Much of public schools’ instructional practices are designed to rehab or repair a student’s learning deficit. These remediation and corrective methods help resolve a student’s skills gap quickly and effectively. This is a widely-recommended instructional practice because of its success rate in reducing learning difficulties for kids in regular education programs. Remedial instruction is designed to close the gap between what a student knows and what s/he expects to know.
However, for children diagnosed with a learning disability in special education, remediation and corrective methods may not be as effective. In fact, most learners in special education consider remediation mentally painful.
Remediation is typically rote learning. In most remediation classes, special education students are required to repeatedly practice a specific skill until they reaches mastery. Even though, their learning disorder may prevent their brains to fully receive, process, analyze, or store that information; the student is still compel to complete remedial school work.
Students describe this as a painful act because no matter how much they try; they just can not attain mastery of certain math and reading foundational skills. And because they can not reach mastery, they are stuck in a repetitive cycle of remediation.

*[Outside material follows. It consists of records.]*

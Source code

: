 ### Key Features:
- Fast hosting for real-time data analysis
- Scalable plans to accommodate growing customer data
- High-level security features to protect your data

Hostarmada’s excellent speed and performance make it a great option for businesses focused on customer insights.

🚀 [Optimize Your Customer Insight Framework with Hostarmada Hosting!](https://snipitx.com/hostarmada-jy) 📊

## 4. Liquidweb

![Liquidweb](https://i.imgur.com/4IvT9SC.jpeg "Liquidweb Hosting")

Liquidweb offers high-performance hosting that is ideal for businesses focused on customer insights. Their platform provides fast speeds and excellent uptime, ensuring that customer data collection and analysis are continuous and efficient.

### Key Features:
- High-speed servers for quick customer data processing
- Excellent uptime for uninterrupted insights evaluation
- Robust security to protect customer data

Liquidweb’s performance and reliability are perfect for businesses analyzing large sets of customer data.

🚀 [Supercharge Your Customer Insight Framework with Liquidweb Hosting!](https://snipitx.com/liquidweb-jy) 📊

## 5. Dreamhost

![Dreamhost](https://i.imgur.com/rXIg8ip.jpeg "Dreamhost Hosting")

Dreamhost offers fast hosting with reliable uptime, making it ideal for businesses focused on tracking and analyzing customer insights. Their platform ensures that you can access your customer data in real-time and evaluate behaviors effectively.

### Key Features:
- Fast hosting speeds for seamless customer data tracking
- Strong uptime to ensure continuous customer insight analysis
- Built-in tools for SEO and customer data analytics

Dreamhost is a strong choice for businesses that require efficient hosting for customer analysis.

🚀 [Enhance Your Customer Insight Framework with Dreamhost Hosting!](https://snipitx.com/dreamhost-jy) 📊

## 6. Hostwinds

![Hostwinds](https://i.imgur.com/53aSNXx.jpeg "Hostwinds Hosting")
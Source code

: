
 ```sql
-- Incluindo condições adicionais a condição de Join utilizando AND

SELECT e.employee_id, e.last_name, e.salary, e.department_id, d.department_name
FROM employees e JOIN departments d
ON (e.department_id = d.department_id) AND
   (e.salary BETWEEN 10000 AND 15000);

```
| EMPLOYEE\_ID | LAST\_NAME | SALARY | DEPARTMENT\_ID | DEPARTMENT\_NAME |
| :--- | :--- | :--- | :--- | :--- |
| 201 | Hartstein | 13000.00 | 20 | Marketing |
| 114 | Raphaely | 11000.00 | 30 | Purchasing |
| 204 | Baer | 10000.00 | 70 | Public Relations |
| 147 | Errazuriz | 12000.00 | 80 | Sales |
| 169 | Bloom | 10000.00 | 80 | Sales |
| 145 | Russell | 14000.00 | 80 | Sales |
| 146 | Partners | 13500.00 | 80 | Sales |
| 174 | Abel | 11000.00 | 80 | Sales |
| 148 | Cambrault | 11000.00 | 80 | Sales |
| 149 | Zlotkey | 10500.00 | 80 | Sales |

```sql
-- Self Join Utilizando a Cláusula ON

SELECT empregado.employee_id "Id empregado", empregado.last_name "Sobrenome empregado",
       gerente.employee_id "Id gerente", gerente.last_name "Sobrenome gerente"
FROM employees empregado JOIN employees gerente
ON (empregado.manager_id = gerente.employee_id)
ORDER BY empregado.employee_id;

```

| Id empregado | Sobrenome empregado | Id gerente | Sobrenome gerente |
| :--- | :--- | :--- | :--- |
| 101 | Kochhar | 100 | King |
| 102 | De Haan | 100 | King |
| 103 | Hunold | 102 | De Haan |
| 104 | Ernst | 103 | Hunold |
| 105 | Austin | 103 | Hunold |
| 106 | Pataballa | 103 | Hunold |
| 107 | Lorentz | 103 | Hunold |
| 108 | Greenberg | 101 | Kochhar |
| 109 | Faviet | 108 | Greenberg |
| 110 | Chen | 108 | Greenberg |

Special education instruction does not have to be implemented in this matter. Instead, public schools can build on a learner’s strengths and work around weaknesses. The primary focus is to use the child’s dominate learning style to teach them the grade-level curriculum and reinforce learning math and reading foundational skills. Students have multiple ways to complete assignments based on their learning style.
There are benefits to moving ahead with a strength-based approach to special education as opposed to staying with remediation current model. A strength-based approach is possible alternative to remedial instruction.
- Armstrong, T. (2011). The power of neurodiversity: Unleashing the advantages of your differently wired brain. Cambridge, MA: DaCapo/Perseus.
- Armstrong, T. (2012). Neurodiversity in the classroom: Strength-based strategies to help students with special needs succeed in school and life. Alexandria, VA: ASCD.